WHAT THE EXERCISE ASKS:
A precise repetition of every line below is the required answer.

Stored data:
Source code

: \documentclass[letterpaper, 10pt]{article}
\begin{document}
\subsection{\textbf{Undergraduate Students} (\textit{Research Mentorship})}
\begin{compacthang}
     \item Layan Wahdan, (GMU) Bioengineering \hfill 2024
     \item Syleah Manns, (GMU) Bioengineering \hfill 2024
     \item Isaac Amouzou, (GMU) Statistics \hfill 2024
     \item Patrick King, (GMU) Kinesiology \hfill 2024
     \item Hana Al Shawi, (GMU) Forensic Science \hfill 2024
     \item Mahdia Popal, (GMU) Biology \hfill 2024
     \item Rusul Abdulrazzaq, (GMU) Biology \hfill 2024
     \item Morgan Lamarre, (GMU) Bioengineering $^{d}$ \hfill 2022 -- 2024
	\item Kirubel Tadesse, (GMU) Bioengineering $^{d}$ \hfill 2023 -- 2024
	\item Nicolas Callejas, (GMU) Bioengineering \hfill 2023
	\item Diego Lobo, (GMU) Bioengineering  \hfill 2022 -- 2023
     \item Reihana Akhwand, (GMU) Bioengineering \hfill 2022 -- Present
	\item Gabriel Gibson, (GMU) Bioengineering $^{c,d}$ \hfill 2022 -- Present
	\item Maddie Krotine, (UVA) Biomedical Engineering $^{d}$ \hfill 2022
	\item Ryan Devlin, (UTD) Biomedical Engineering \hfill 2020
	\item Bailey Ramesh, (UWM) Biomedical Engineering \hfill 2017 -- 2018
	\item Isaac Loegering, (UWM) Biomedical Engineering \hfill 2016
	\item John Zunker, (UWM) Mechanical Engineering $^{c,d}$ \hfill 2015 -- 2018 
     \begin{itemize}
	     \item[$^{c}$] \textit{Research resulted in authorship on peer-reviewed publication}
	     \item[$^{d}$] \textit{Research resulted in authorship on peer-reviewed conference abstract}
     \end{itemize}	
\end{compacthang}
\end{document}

TASK RESULT:
Source code

: \documentclass[letterpaper, 10pt]{article}
\begin{document}
\subsection{\textbf{Undergraduate Students} (\textit{Research Mentorship})}
\begin{compacthang}
     \item Layan Wahdan, (GMU) Bioengineering \hfill 2024
     \item Syleah Manns, (GMU) Bioengineering \hfill 2024
     \item Isaac Amouzou, (GMU) Statistics \hfill 2024
     \item Patrick King, (GMU) Kinesiology \hfill 2024
     \item Hana Al Shawi, (GMU) Forensic Science \hfill 2024
     \item Mahdia Popal, (GMU) Biology \hfill 2024
     \item Rusul Abdulrazzaq, (GMU) Biology \hfill 2024
     \item Morgan Lamarre, (GMU) Bioengineering $^{d}$ \hfill 2022 -- 2024
	\item Kirubel Tadesse, (GMU) Bioengineering $^{d}$ \hfill 2023 -- 2024
	\item Nicolas Callejas, (GMU) Bioengineering \hfill 2023
	\item Diego Lobo, (GMU) Bioengineering  \hfill 2022 -- 2023
     \item Reihana Akhwand, (GMU) Bioengineering \hfill 2022 -- Present
	\item Gabriel Gibson, (GMU) Bioengineering $^{c,d}$ \hfill 2022 -- Present
	\item Maddie Krotine, (UVA) Biomedical Engineering $^{d}$ \hfill 2022
	\item Ryan Devlin, (UTD) Biomedical Engineering \hfill 2020
	\item Bailey Ramesh, (UWM) Biomedical Engineering \hfill 2017 -- 2018
	\item Isaac Loegering, (UWM) Biomedical Engineering \hfill 2016
	\item John Zunker, (UWM) Mechanical Engineering $^{c,d}$ \hfill 2015 -- 2018 
     \begin{itemize}
	     \item[$^{c}$] \textit{Research resulted in authorship on peer-reviewed publication}
	     \item[$^{d}$] \textit{Research resulted in authorship on peer-reviewed conference abstract}
     \end{itemize}	
\end{compacthang}
\end{document}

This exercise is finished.